### [What the task requires]
Among the lines below, a stretch begins at the one with "## Quick Setup" and ends at the one with "## Specify Dataset to Run App Against". Repeat that stretch exactly, ends included.

### [Raw data]
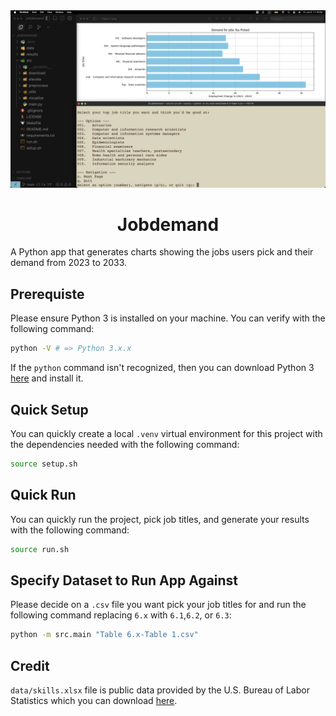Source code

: <div align="center">
    <img 
        alt="top jobs user picked and job demands" 
        src="results/screenshot.png" />
    <h1>
        Jobdemand
    </h1>
</div>
A Python app that generates charts showing the jobs users pick and their demand from 2023 to 2033.


## Prerequiste
Please ensure Python 3 is installed on your machine. You can verify with the following command:
```bash
python -V # => Python 3.x.x
```
If the `python` command isn't recognized, then you can download Python 3 [here](https://www.python.org/downloads/) and install it.

## Quick Setup
You can quickly create a local `.venv` virtual environment for this project with the dependencies needed with the following command:
```bash
source setup.sh
```

## Quick Run
You can quickly run the project, pick job titles, and generate your results with the following command:
```bash
source run.sh
```

## Specify Dataset to Run App Against
Please decide on a `.csv` file you want pick your job titles for and run the following command replacing `6.x` with `6.1`,`6.2`, or `6.3`:
```bash
python -m src.main "Table 6.x-Table 1.csv"
```

## Credit
`data/skills.xlsx` file is public data provided by the U.S. Bureau of Labor Statistics which you can download [here](https://www.bls.gov/emp/skills/skills.xlsx).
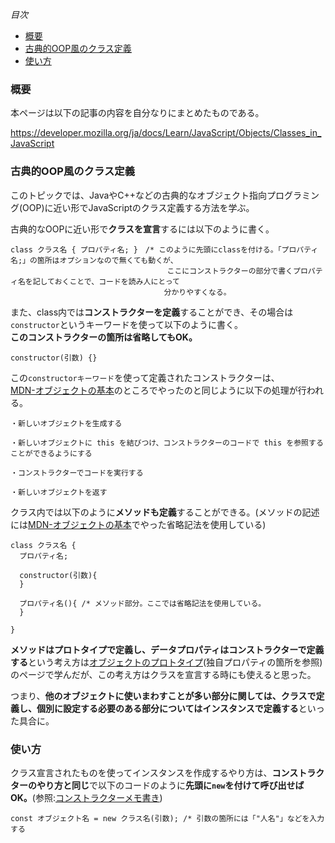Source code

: *目次*
* [概要](#概要)
* [古典的OOP風のクラス定義](#古典的OOP風のクラス定義)
* [使い方](#使い方)

### 概要

本ページは以下の記事の内容を自分なりにまとめたものである。

https://developer.mozilla.org/ja/docs/Learn/JavaScript/Objects/Classes_in_JavaScript

### 古典的OOP風のクラス定義

このトピックでは、JavaやC++などの古典的なオブジェクト指向プログラミング(OOP)に近い形でJavaScriptのクラス定義する方法を学ぶ。

古典的なOOPに近い形で**クラスを宣言**するには以下のように書く。

```
class クラス名 { プロパティ名; }　/* このように先頭にclassを付ける。「プロパティ名;」の箇所はオプションなので無くても動くが、
                                   ここにコンストラクターの部分で書くプロパティ名を記しておくことで、コードを読み人にとって
　　　　　                          分かりやすくなる。
```

また、class内では**コンストラクターを定義**することができ、その場合は`constructor`というキーワードを使って以下のように書く。  
**このコンストラクターの箇所は省略してもOK。**

```
constructor(引数) {}
```

この`constructorキーワード`を使って定義されたコンストラクターは、  
[MDN-オブジェクトの基本](https://github.com/ren-github-account/Today-I-Learned/blob/main/JavaScript/MDN-%E3%82%AA%E3%83%96%E3%82%B8%E3%82%A7%E3%82%AF%E3%83%88%E3%81%AE%E5%9F%BA%E6%9C%AC.md#%E3%82%B3%E3%83%B3%E3%82%B9%E3%83%88%E3%83%A9%E3%82%AF%E3%82%BF%E3%83%BC%E3%81%AE%E5%B0%8E%E5%85%A5)のところでやったのと同じように以下の処理が行われる。

```
・新しいオブジェクトを生成する

・新しいオブジェクトに this を結びつけ、コンストラクターのコードで this を参照することができるようにする

・コンストラクターでコードを実行する

・新しいオブジェクトを返す
```

クラス内では以下のように**メソッドも定義**することができる。(メソッドの記述には[MDN-オブジェクトの基本](https://github.com/ren-github-account/Today-I-Learned/blob/main/JavaScript/MDN-%E3%82%AA%E3%83%96%E3%82%B8%E3%82%A7%E3%82%AF%E3%83%88%E3%81%AE%E5%9F%BA%E6%9C%AC.md)でやった省略記法を使用している)

```
class クラス名 {
  プロパティ名;

  constructor(引数){
  }

  プロパティ名(){ /* メソッド部分。ここでは省略記法を使用している。
  }

}
```

**メソッドはプロトタイプで定義し、データプロパティはコンストラクターで定義する**という考え方は[オブジェクトのプロトタイプ](https://developer.mozilla.org/ja/docs/Learn/JavaScript/Objects/Object_prototypes)(独自プロパティの箇所を参照)のページで学んだが、この考え方はクラスを宣言する時にも使えると思った。

つまり、**他のオブジェクトに使いまわすことが多い部分に関しては、クラスで定義し、個別に設定する必要のある部分についてはインスタンスで定義する**といった具合に。

### 使い方

クラス宣言されたものを使ってインスタンスを作成するやり方は、**コンストラクターのやり方と同じ**で以下のコードのように**先頭に`new`を付けて呼び出せばOK。**(参照:[コンストラクターメモ書き](https://github.com/ren-github-account/Today-I-Learned/blob/main/JavaScript/MDN-%E3%82%AA%E3%83%96%E3%82%B8%E3%82%A7%E3%82%AF%E3%83%88%E3%81%AE%E5%9F%BA%E6%9C%AC.md#%E3%82%B3%E3%83%B3%E3%82%B9%E3%83%88%E3%83%A9%E3%82%AF%E3%82%BF%E3%83%BC%E3%81%AE%E5%B0%8E%E5%85%A5))

```
const オブジェクト名 = new クラス名(引数); /* 引数の箇所には「"人名"」などを入力する
```
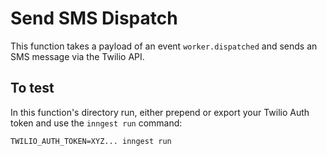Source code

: # Send SMS Dispatch

This function takes a payload of an event `worker.dispatched` and sends an SMS message via the Twilio API.

## To test

In this function's directory run, either prepend or export your Twilio Auth token and use the `inngest run` command:

```
TWILIO_AUTH_TOKEN=XYZ... inngest run
```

### [Answer below]
## Quick Setup
You can quickly create a local `.venv` virtual environment for this project with the dependencies needed with the following command:
```bash
source setup.sh
```

## Quick Run
You can quickly run the project, pick job titles, and generate your results with the following command:
```bash
source run.sh
```

## Specify Dataset to Run App Against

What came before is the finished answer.